## WHAT YOU WILL DO
Go line by line through the data below and count those with the string "cities". Give the number only.

## INPUT FOR THIS TASK
=== Begin Enclosure ===
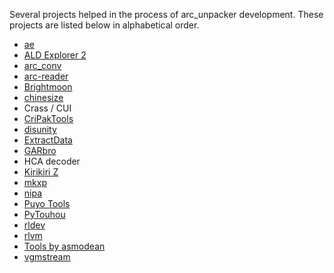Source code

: Several projects helped in the process of arc\_unpacker development. These
projects are listed below in alphabetical order.

- [ae](https://github.com/dsp2003/ae)
- [ALD Explorer 2](http://www.hongfire.com/forum/showthread.php/423698)
- [arc_conv](https://github.com/dsp2003/arc_conv)
- [arc-reader](https://github.com/minirop/arc-reader)
- [Brightmoon](http://touhou.wikia.com/wiki/Brightmoon)
- [chinesize](https://github.com/regomne/chinesize)
- Crass / CUI
- [CriPakTools](https://github.com/esperknight/CriPakTools)
- [disunity](https://github.com/ata4/disunity)
- [ExtractData](https://github.com/lioncash/ExtractData)
- [GARbro](https://github.com/morkt/GARbro)
- HCA decoder
- [Kirikiri Z](https://github.com/krkrz/krkrz)
- [mkxp](https://github.com/Ancurio/mkxp)
- [nipa](https://github.com/Wilhansen/nipa)
- [Puyo Tools](https://github.com/nickworonekin/puyotools)
- [PyTouhou](http://pytouhou.linkmauve.fr/)
- [rldev](https://github.com/eglaysher/rldev)
- [rlvm](https://github.com/eglaysher/rlvm)
- [Tools by asmodean](http://asmodean.reverse.net/pages/tools_index.html)
- [vgmstream](https://github.com/kode54/vgmstream)
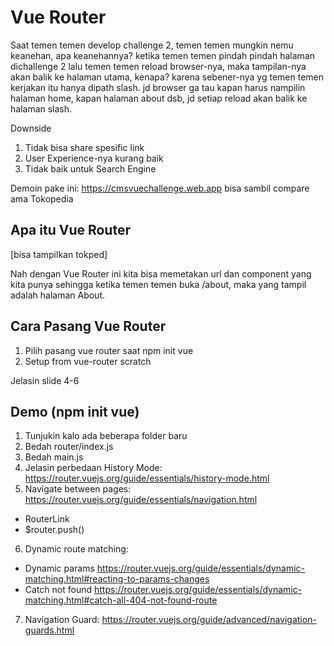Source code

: # Vue Router

Saat temen temen develop challenge 2, temen temen mungkin nemu keanehan, apa keanehannya? ketika temen temen pindah pindah halaman dichallenge 2 lalu temen temen reload browser-nya, maka tampilan-nya akan balik ke halaman utama, kenapa? karena sebener-nya yg temen temen kerjakan itu hanya dipath slash. jd browser ga tau kapan harus nampilin halaman home, kapan halaman about dsb, jd setiap reload akan balik ke halaman slash.

Downside
1. Tidak bisa share spesific link
2. User Experience-nya kurang baik
3. Tidak baik untuk Search Engine

Demoin pake ini: https://cmsvuechallenge.web.app bisa sambil compare ama Tokopedia

## Apa itu Vue Router

[bisa tampilkan tokped]

Nah dengan Vue Router ini kita bisa memetakan url dan component yang kita punya sehingga ketika temen temen buka /about, maka yang tampil adalah halaman About.

## Cara Pasang Vue Router

1. Pilih pasang vue router saat npm init vue
2. Setup from vue-router scratch

Jelasin slide 4-6

## Demo (npm init vue)

1. Tunjukin kalo ada beberapa folder baru
2. Bedah router/index.js
3. Bedah main.js
4. Jelasin perbedaan History Mode: https://router.vuejs.org/guide/essentials/history-mode.html
5. Navigate between pages: https://router.vuejs.org/guide/essentials/navigation.html
  - RouterLink
  - $router.push()
6. Dynamic route matching:
  - Dynamic params https://router.vuejs.org/guide/essentials/dynamic-matching.html#reacting-to-params-changes
  - Catch not found https://router.vuejs.org/guide/essentials/dynamic-matching.html#catch-all-404-not-found-route
7. Navigation Guard: https://router.vuejs.org/guide/advanced/navigation-guards.html
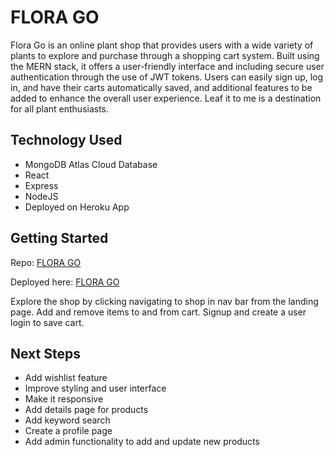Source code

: # FLORA GO

Flora Go is an online plant shop that provides users with a wide variety of plants to explore and purchase through a shopping cart system. Built using the MERN stack, it offers a user-friendly interface and including secure user authentication through the use of JWT tokens. Users can easily sign up, log in, and have their carts automatically saved, and additional features to be added to enhance the overall user experience. Leaf it to me is a destination for all plant enthusiasts. 

## Technology Used
- MongoDB Atlas Cloud Database
- React
- Express
- NodeJS
- Deployed on Heroku App

## Getting Started

Repo: [FLORA GO](https://github.com/bholeneha/florago)

Deployed here: [FLORA GO](https://florago-59bc7bf2d4cb.herokuapp.com/)


Explore the shop by clicking navigating to shop in nav bar from the landing page. Add and remove items to and from cart. Signup and create a user login to save cart.

## Next Steps 
- Add wishlist feature
- Improve styling and user interface
- Make it responsive
- Add details page for products
- Add keyword search
- Create a profile page
- Add admin functionality to add and update new products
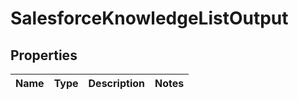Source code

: 
# SalesforceKnowledgeListOutput

## Properties
Name | Type | Description | Notes
------------ | ------------- | ------------- | -------------



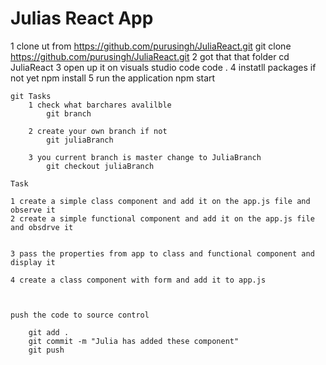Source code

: #  Julias React App



1 clone ut from https://github.com/purusingh/JuliaReact.git
    git clone https://github.com/purusingh/JuliaReact.git
2 got that that folder
    cd JuliaReact
3 open up  it on visuals studio code
    code .
4 instatll packages if not yet
    npm install
5 run the application
    npm start



    git Tasks
        1 check what barchares avalilble
            git branch

        2 create your own branch if not
            git juliaBranch
        
        3 you current branch is master change to JuliaBranch
            git checkout juliaBranch

    Task 
    
    1 create a simple class component and add it on the app.js file and observe it
    2 create a simple functional component and add it on the app.js file and obsdrve it


    3 pass the properties from app to class and functional component and display it

    4 create a class component with form and add it to app.js



    push the code to source control

        git add .
        git commit -m "Julia has added these component"
        git push
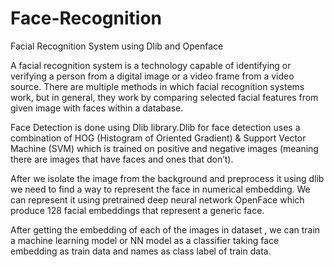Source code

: # Face-Recognition
Facial Recognition System using Dlib and Openface

A facial recognition system is a technology capable of identifying or verifying a person from a digital image or a video frame from a video source. There are multiple methods in which facial recognition systems work, but in general, they work by comparing selected facial features from given image with faces within a database.

Face Detection is done using Dlib library.Dlib for face detection uses a combination of HOG (Histogram of Oriented Gradient) & Support Vector Machine (SVM) which is trained on positive and negative images (meaning there are images that have faces and ones that don’t).

After we isolate the image from the background and preprocess it using dlib we need to find a way to represent the face in numerical embedding. We can represent it using pretrained deep neural network OpenFace which produce 128 facial embeddings that represent a generic face.

After getting the embedding of each of the images in dataset , we can train a machine learning model or NN model as a classifier taking face embedding as train data and names as class label of train data. 
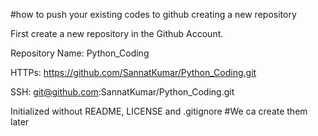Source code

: #how to push your existing codes to github creating a new repository

First create a new repository in the Github Account.

Repository Name: Python_Coding

HTTPs: https://github.com/SannatKumar/Python_Coding.git

SSH: git@github.com:SannatKumar/Python_Coding.git

Initialized without README, LICENSE and .gitignore #We ca create them later
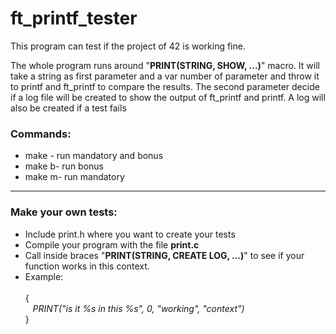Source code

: # ft_printf_tester

<p>This program can test if the project of 42 is working fine.</p>
<p>The whole program runs around "<strong>PRINT(STRING, SHOW, ...)</strong>" macro. It will take a string as first parameter and a var number of parameter and throw it to printf and ft_printf to compare the results. The second parameter decide if a log file will be created to show the output of ft_printf and printf. A log will also be created if a test fails</p>


<h3>Commands:</h2>
<ul>
	<li>make - run mandatory and bonus</li>
	<li>make b- run bonus</li>
	<li>make m- run mandatory</li>
</ul>
<hr>
<h3>Make your own tests:</h2>
<ul>
	<li>Include print.h where you want to create your tests</li>
	<li>Compile your program with the file <strong>print.c</strong> </li>
	<li>Call inside braces "<strong>PRINT(STRING, CREATE LOG, ...)</strong>" to see if your function works in this context.</li>
	<li>Example: </li>
	<br>
	{
	<br>
		&nbsp&nbsp&nbsp<i>PRINT("is it %s in this %s", 0, "working", "context")</i>
		<br>
	}<br>
</ul>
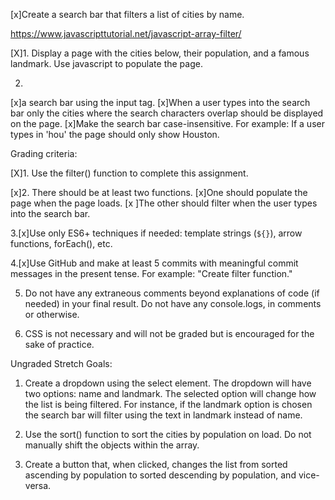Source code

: [x]Create a search bar that filters a list of cities by name.

https://www.javascripttutorial.net/javascript-array-filter/

[X]1. Display a page with the cities below, their population, and a famous landmark. Use javascript to populate the page.

2. 
[x]a search bar using the input tag.
[x]When a user types into the search bar only the cities where the search characters overlap should be displayed on the page. 
[x]Make the search bar case-insensitive. For example: If a user types in 'hou' the page should only show Houston.

Grading criteria:

[X]1. Use the filter() function to complete this assignment.

[x]2. There should be at least two functions.
    [x]One should populate the page when the page loads. 
    [x ]The other should filter when the user types into the search bar.

3.[x]Use only ES6+ techniques if needed: template strings (`${}`), arrow functions, forEach(), etc.

4.[x]Use GitHub and make at least 5 commits with meaningful commit messages in the present tense. For example: "Create filter function."

5. Do not have any extraneous comments beyond explanations of code (if needed) in your final result. Do not have any console.logs, in comments or otherwise.

6. CSS is not necessary and will not be graded but is encouraged for the sake of practice.

Ungraded Stretch Goals:

1. Create a dropdown using the select element. The dropdown will have two options: name and landmark. The selected option will change how the list is being filtered. For instance, if the landmark option is chosen the search bar will filter using the text in landmark instead of name.

2. Use the sort() function to sort the cities by population on load. Do not manually shift the objects within the array.

3. Create a button that, when clicked, changes the list from sorted ascending by population to sorted descending by population, and vice-versa.
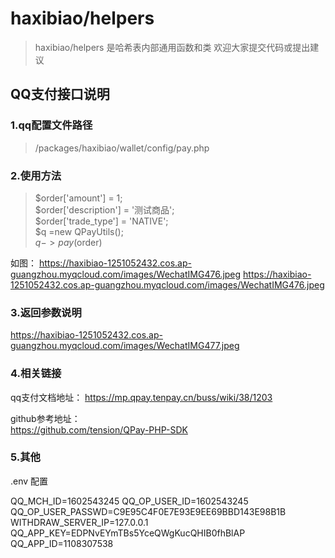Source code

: # haxibiao/helpers

> haxibiao/helpers 是哈希表内部通用函数和类
> 欢迎大家提交代码或提出建议



## QQ支付接口说明

### 1.qq配置文件路径
>/packages/haxibiao/wallet/config/pay.php

### 2.使用方法
>$order['amount'] = 1;  
$order['description'] = '测试商品';  
$order['trade_type'] = 'NATIVE';  
$q =new  QPayUtils();  
$q->pay($order)
>
如图：
https://haxibiao-1251052432.cos.ap-guangzhou.myqcloud.com/images/WechatIMG476.jpeg
https://haxibiao-1251052432.cos.ap-guangzhou.myqcloud.com/images/WechatIMG476.jpeg

### 3.返回参数说明
https://haxibiao-1251052432.cos.ap-guangzhou.myqcloud.com/images/WechatIMG477.jpeg

### 4.相关链接   

qq支付文档地址：
https://mp.qpay.tenpay.cn/buss/wiki/38/1203

github参考地址：  
https://github.com/tension/QPay-PHP-SDK

### 5.其他
.env 配置
>
QQ_MCH_ID=1602543245
QQ_OP_USER_ID=1602543245
QQ_OP_USER_PASSWD=C9E95C4F0E7E93E9EE69BBD143E98B1B
WITHDRAW_SERVER_IP=127.0.0.1
QQ_APP_KEY=EDPNvEYmTBs5YceQWgKucQHIB0fhBlAP
QQ_APP_ID=1108307538
>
=== End Enclosure ===
## PROBLEM SOLUTION
4